* **Task description**
Pull out every line below that contains the word "Moreover".

--- START ---

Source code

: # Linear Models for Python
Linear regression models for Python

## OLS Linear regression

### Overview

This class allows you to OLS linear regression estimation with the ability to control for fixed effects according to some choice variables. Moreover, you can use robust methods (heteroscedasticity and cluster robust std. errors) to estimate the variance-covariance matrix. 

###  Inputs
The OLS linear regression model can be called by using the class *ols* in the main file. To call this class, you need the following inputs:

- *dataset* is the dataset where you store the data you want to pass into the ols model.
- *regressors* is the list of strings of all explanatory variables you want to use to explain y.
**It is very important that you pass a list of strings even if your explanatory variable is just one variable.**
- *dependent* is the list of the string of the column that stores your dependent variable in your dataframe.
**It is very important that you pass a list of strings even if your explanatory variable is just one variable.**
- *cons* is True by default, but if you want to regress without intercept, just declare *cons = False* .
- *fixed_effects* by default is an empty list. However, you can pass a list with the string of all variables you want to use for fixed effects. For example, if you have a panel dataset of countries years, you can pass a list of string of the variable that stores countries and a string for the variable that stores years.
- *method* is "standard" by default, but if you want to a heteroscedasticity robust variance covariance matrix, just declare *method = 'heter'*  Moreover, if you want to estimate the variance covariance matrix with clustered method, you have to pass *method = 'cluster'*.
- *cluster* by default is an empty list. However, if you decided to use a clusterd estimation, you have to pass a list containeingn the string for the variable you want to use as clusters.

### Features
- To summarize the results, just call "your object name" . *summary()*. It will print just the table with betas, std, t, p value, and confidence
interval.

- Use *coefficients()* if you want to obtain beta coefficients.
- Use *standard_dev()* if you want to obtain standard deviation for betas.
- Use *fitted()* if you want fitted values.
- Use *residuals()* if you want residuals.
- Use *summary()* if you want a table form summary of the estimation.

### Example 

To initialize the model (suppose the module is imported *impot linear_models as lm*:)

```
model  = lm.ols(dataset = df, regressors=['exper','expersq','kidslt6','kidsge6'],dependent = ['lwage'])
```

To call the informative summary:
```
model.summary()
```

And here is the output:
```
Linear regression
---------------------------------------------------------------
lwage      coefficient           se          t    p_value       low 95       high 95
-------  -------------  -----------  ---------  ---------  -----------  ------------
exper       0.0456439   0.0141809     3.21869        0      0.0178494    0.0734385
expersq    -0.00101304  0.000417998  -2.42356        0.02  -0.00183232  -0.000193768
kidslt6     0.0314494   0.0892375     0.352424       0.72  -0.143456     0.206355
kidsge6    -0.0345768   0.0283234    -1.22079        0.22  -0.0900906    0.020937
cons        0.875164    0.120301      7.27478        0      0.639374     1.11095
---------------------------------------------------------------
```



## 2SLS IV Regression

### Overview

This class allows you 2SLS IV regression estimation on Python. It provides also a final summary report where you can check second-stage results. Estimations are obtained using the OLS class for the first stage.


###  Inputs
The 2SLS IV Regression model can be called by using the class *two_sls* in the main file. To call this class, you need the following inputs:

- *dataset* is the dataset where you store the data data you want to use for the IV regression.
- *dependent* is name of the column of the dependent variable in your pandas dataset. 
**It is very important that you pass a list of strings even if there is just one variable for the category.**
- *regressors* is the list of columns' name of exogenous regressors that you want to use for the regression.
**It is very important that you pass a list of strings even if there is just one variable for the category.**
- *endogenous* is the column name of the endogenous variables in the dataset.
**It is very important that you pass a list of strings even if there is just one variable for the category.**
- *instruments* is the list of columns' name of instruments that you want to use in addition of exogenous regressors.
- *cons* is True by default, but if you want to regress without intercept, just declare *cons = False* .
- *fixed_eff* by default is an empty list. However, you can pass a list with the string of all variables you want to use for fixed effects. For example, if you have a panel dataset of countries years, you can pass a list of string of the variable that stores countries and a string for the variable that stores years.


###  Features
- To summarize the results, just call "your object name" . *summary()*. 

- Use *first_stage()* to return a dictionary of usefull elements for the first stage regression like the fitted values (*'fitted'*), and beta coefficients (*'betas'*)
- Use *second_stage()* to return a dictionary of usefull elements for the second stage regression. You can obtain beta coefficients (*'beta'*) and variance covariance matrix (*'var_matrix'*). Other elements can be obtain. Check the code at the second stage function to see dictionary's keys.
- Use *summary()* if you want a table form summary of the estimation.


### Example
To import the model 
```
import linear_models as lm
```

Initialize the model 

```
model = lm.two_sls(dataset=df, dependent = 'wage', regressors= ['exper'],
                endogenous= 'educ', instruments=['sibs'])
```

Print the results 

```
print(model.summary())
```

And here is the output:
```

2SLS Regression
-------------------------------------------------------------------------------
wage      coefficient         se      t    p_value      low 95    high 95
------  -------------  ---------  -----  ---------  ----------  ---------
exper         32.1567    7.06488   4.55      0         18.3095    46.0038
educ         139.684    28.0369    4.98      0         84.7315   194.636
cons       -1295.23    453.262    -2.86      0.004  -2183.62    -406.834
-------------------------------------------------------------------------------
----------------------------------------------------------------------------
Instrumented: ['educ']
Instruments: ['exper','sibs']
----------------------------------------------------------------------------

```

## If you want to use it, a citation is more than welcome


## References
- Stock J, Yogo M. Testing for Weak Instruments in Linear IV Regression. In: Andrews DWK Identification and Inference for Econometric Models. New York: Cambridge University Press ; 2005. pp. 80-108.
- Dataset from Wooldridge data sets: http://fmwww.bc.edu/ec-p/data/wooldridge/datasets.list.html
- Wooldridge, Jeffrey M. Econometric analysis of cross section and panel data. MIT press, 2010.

--- END ---

* **Solution to this task**
This class allows you to OLS linear regression estimation with the ability to control for fixed effects according to some choice variables. Moreover, you can use robust methods (heteroscedasticity and cluster robust std. errors) to estimate the variance-covariance matrix. 
- *method* is "standard" by default, but if you want to a heteroscedasticity robust variance covariance matrix, just declare *method = 'heter'*  Moreover, if you want to estimate the variance covariance matrix with clustered method, you have to pass *method = 'cluster'*.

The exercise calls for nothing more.